Se lancer dans une adaptation du classique de Jonathan Swift est une gageure. Car ce roman n'est pas seulement une sorte de réécriture de l'Odyssée, l'auteur profitant de chaque épisode pour faire une critique de son pays, engager une réflexion d'une grande profondeur sur notre ethnocentrisme ou faire preuve d'un cynisme destructeur envers nos certitudes bien établies.

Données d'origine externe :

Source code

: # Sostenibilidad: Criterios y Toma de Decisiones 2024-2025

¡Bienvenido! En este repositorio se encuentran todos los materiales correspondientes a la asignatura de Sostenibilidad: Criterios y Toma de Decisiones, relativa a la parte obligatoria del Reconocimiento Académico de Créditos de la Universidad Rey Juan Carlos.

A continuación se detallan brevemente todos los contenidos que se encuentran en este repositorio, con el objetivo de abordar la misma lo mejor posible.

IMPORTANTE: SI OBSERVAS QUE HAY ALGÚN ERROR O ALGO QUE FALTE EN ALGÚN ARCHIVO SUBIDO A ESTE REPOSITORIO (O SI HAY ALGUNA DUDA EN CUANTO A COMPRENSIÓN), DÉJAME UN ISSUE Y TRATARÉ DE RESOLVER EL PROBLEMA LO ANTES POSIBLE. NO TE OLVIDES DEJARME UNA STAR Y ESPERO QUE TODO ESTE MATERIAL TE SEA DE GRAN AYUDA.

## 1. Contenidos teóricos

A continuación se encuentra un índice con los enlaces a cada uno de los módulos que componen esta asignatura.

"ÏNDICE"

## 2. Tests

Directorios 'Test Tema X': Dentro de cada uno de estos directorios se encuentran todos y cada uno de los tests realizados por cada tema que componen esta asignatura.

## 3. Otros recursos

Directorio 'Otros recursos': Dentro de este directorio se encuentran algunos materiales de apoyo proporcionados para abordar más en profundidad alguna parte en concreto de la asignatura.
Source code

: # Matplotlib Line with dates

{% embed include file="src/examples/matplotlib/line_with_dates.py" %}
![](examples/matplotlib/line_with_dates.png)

Et bien, non seulement cette adaptation pour la télévision ne fait pas l'impasse sur l'aspect philosophico-politique de l’œuvre, mais c'est même cela qui en constitue la plus belle réussite. Le passage où Gulliver raconte l'élection du chef des Yahoos, choisi parce qu'il est le plus méchant ; l'étonnement de la reine des Géants face à l'injustice sociale du gouvernement anglais, ou encore les intellectuels de l'île volante de Laputa qui passent leur journée à se creuser les méninges sur des sujets futiles sans jamais en chercher exactement la réponse, autant de passage qui ne masquent pas leur attaques contre notre système politique et social occidental. Et si vous croyez que ces reproches étaient seulement valables à l'époque de Swift, c'est que vous n'avez pas compris l'esprit de l’œuvre.
Voici donc Gulliver adapté pour la télévision en un long téléfilm de 3 heures. Soyons clairs sur une chose : l'ensemble est rempli de défauts. La réalisation est engoncée, et ne parvient pas à se libérer des carcans télévisuels. La présence d'un casting plutôt prestigieux (Peter O'Toole, Omar Sharif, Geraldine Chaplin, sir John Gielgud, Kirstin Scott Thomas, Warwick Davis) n'empêche pas la lourdeur de certains passages. Et la construction en constants allers-retours entre le passé et le présent, un présent envahi par le passé d'ailleurs, se révèle vite gavante.
Et pourtant, malgré d'évidents problèmes de rythme et de construction, l'ensemble se laisse voir avec intérêt et se révèle drôle et inventif. Les effets spéciaux sont réussis et la réalisation sait préserver le côté sarcastique de l’œuvre de Swift.